Platonov was one of the first Russian thinkers to criticize Stalin's plans for collectivization plans as inhumane. More so, Platonov was living in the Soviet Union at the time. Many other critics were dissidents who had fled the country for places like France.
Stalin notwithstanding, Platonov had a deep passion for the Soviet Union. He believed that the socialist system would protect the world from fascist rule, but he was not sure that the human race was ready for such a task. Nonetheless he disagreed with critics of socialism who claimed that technological advances would free workers from poor conditions, countering that efficient tools would do nothing but cause workers to lose sight of what's important in life. "Some naïve people may retort that the contemporary crisis of production overturns this point of view," he wrote. "It does not overturn anything. Imagine the extremely complex technical equipment of the society of contemporary imperialism and fascism, the grinding exhaustion and destruction of the people of these societies — and it will become only too clear at what price this increase in the forces of production has been achieved." He later added in private notebooks, "Not only the technique for the production of material life is being perfected but that of managing people as well. Could the last reach a crisis of overproduction, a crisis of the historical dead-end?"
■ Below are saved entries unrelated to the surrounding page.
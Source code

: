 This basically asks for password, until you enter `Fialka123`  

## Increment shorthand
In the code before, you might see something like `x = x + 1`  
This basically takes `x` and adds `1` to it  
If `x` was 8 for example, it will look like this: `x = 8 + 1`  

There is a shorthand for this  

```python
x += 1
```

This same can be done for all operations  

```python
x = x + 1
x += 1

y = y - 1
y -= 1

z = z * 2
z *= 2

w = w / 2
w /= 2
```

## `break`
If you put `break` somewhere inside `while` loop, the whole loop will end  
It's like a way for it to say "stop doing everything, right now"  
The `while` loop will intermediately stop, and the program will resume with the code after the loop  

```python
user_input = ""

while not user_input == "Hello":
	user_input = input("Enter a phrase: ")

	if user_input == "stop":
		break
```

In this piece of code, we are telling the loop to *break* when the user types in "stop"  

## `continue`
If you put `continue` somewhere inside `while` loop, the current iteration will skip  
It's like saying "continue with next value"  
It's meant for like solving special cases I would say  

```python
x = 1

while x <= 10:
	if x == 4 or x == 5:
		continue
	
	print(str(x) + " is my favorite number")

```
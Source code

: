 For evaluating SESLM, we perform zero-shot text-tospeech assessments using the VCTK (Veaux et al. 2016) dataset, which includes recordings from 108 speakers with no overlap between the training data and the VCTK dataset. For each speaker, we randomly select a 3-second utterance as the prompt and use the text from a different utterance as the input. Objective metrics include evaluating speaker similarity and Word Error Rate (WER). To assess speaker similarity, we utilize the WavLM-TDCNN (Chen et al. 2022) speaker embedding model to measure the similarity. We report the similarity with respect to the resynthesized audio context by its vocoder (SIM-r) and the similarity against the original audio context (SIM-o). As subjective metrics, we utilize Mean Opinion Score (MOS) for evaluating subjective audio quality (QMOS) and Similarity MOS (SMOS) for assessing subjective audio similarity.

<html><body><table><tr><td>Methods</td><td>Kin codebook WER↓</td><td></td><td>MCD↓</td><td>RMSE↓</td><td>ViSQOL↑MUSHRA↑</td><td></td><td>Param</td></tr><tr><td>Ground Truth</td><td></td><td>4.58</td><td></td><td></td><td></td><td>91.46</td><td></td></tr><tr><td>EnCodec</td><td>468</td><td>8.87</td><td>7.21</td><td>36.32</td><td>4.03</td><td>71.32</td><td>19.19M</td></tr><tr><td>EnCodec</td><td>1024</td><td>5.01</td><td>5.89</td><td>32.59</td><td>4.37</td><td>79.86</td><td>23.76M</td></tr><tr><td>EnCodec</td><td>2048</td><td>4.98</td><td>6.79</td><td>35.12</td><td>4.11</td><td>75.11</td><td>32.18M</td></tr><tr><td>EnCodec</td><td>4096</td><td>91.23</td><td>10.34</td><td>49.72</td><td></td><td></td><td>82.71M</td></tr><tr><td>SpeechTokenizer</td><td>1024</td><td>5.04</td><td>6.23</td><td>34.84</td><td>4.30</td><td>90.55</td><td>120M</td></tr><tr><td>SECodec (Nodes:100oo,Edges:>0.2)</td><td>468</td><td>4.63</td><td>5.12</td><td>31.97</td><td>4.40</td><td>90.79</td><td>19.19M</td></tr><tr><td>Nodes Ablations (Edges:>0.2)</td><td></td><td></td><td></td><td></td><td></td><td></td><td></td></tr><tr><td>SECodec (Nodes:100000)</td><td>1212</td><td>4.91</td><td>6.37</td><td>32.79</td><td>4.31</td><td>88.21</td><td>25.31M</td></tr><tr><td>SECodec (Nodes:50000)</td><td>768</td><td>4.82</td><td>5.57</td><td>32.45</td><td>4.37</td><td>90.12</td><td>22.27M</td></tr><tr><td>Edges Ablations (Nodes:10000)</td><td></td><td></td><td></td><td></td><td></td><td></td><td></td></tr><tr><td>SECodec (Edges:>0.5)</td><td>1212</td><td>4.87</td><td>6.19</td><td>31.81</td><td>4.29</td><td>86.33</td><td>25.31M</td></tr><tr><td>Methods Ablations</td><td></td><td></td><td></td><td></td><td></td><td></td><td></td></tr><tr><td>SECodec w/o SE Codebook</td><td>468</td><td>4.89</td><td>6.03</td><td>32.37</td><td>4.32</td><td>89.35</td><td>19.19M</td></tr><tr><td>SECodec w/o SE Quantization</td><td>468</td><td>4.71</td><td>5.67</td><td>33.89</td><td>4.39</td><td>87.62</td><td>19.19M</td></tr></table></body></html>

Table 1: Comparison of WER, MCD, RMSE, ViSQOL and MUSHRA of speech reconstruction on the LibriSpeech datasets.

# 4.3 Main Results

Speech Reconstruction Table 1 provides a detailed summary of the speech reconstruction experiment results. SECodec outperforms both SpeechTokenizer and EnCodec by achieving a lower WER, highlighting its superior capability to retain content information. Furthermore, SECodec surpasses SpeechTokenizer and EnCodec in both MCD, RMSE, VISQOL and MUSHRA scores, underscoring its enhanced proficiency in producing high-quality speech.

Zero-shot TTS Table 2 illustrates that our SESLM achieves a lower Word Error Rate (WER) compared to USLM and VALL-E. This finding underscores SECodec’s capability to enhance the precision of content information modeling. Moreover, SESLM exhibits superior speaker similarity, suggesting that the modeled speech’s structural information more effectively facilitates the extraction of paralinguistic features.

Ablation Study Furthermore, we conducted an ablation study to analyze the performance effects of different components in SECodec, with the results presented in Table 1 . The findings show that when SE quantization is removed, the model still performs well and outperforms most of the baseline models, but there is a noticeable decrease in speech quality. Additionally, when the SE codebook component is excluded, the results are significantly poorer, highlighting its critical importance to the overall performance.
Platonov believed that he was fighting for the future. According to him, children were the reason that he and others were working toward socialism. This theme is easily observable in the quotations of Voschev and Zhachev. In this way, Nastya serves as a symbol of the Soviet Union's future. She is young, intelligent, and happy, but Platonov uses her death to symbolize his worries about the country's state of affairs. The concludes The Foundation Pit with a quick note: "Will our soviet socialist republic perish like Nastya or will she grow up into a whole human being, into a new historical society? … The author may have been mistaken to portray in the form of the little girl's death the end of the socialist generaton, but this mistake occurred only as a result of excessive alarm on behalf of something beloved, whose loss is tantamount to the destruction not only of all the past but also of the future."
The Foundation Pit was not well received by Soviet officials, who saw the novel as a critique of Stalin's policies. It faced strict censorship and was not officially published in the country until 1987.
Others around the world received the work as a masterpiece. The Irish Times called the book a "hallucinatory, nightmarish parable of hysterical laughter and terrifying silences," and The Independent referred to Platonov as the "most exciting Russian writer to be rediscovered since the end of the Soviet Union."